EXERCISE BRIEF |
What lines in the records below contain the string "placing"? Copy every one.

[Items from a dataset]
· · · · · · ·

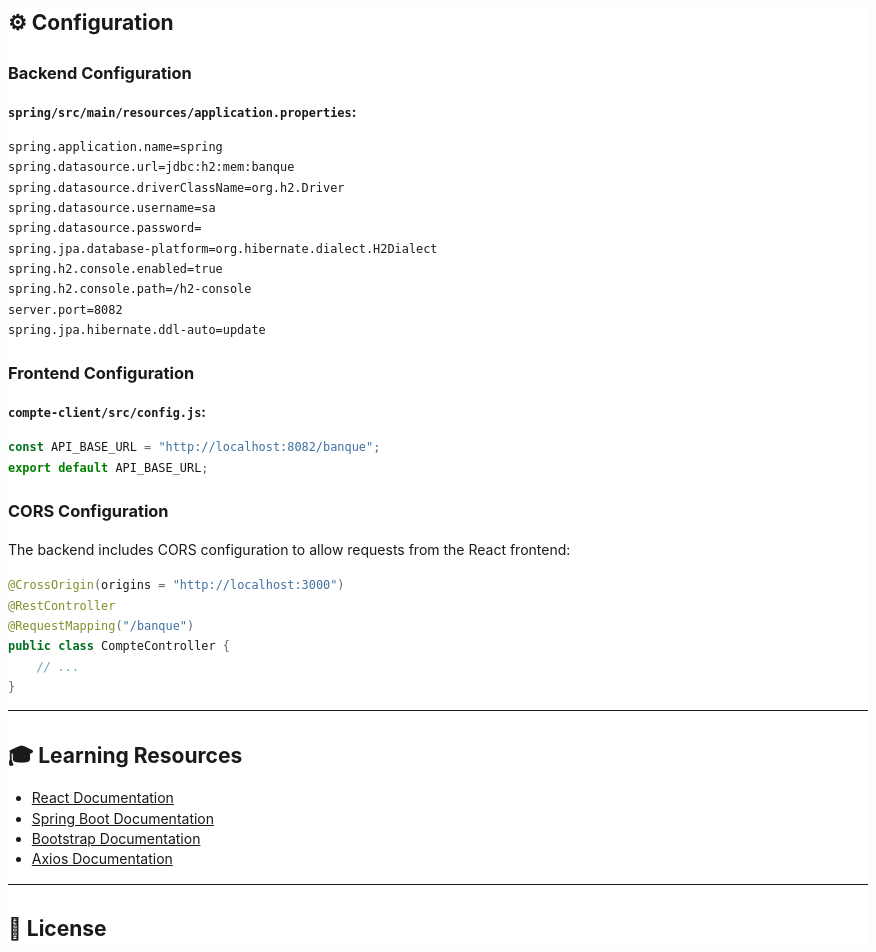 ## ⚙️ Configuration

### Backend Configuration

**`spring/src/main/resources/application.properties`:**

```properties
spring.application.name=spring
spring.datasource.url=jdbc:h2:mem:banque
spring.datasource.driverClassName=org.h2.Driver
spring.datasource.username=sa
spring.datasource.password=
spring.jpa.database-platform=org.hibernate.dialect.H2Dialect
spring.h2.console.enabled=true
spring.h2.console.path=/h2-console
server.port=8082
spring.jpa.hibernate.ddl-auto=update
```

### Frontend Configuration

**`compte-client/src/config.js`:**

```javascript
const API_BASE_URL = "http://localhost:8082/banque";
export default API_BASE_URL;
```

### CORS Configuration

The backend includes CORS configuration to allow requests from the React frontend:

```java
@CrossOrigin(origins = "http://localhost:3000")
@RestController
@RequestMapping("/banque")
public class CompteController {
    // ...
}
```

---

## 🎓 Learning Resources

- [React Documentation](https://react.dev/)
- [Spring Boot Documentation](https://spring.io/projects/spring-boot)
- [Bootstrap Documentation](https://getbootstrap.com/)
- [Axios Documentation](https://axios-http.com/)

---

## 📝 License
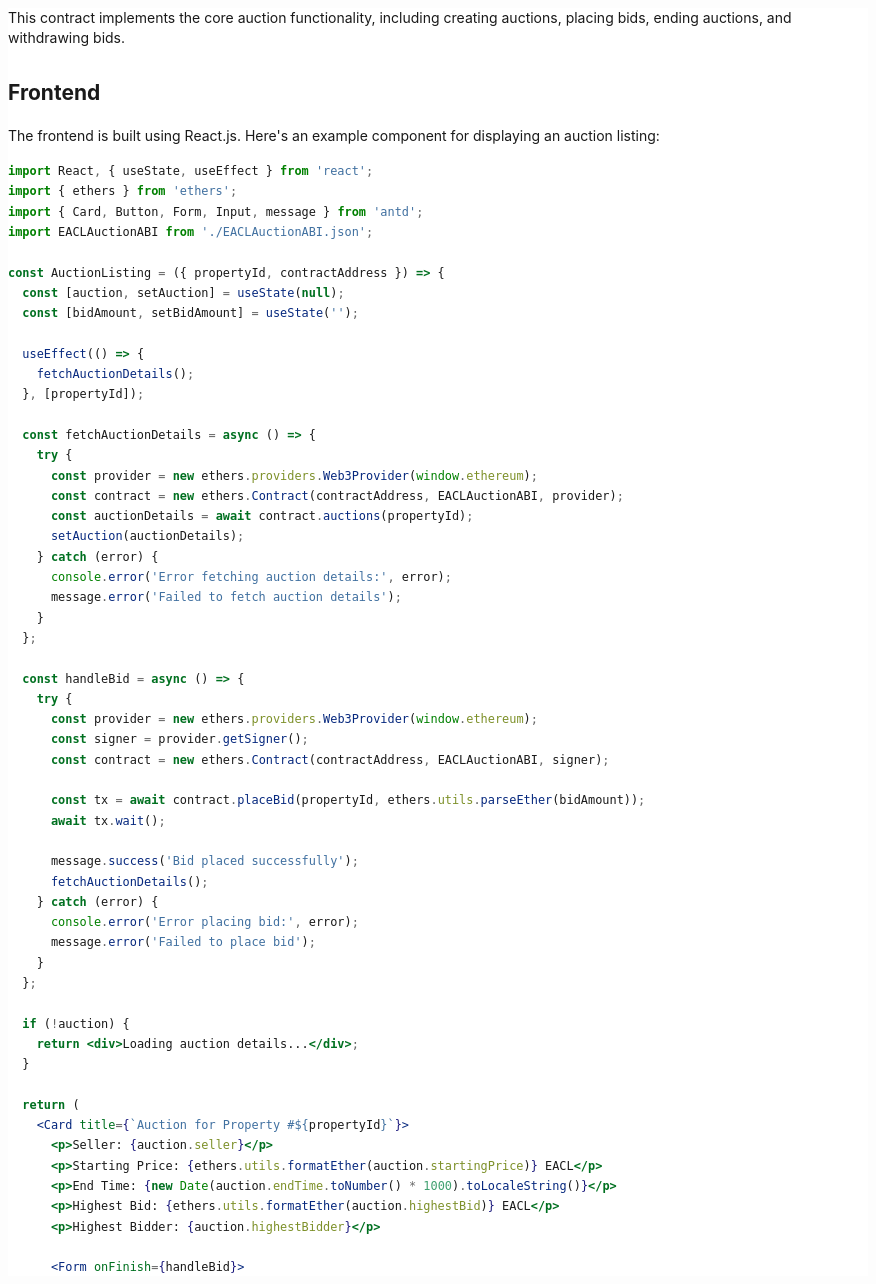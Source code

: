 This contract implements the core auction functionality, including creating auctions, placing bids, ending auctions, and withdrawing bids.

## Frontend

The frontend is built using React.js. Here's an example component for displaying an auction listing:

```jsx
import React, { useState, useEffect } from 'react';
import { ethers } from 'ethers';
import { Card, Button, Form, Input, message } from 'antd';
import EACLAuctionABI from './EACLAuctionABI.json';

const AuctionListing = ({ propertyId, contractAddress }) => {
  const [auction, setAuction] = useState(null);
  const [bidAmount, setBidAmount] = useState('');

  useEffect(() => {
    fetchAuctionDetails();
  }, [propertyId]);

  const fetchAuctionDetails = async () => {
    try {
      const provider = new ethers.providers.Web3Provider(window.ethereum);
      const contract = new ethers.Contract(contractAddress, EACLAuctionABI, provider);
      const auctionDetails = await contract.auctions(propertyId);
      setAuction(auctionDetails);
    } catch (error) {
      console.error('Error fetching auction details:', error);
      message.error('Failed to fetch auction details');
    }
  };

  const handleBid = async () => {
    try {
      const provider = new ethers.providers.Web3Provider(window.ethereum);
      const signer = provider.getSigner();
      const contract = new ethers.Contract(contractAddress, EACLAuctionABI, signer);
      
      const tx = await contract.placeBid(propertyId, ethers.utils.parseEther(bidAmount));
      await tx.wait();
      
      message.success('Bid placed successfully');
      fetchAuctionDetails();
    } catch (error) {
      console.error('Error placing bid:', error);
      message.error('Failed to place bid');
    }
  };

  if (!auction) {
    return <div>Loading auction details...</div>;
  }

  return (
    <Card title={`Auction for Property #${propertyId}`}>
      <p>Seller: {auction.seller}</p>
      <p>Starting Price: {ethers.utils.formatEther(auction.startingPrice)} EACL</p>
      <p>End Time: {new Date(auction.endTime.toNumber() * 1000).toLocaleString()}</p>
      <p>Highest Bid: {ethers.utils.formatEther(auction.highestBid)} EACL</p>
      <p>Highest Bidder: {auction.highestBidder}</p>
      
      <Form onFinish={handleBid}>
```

· · · · · · ·

EXERCISE OUTPUT |
: This contract implements the core auction functionality, including creating auctions, placing bids, ending auctions, and withdrawing bids.
      console.error('Error placing bid:', error);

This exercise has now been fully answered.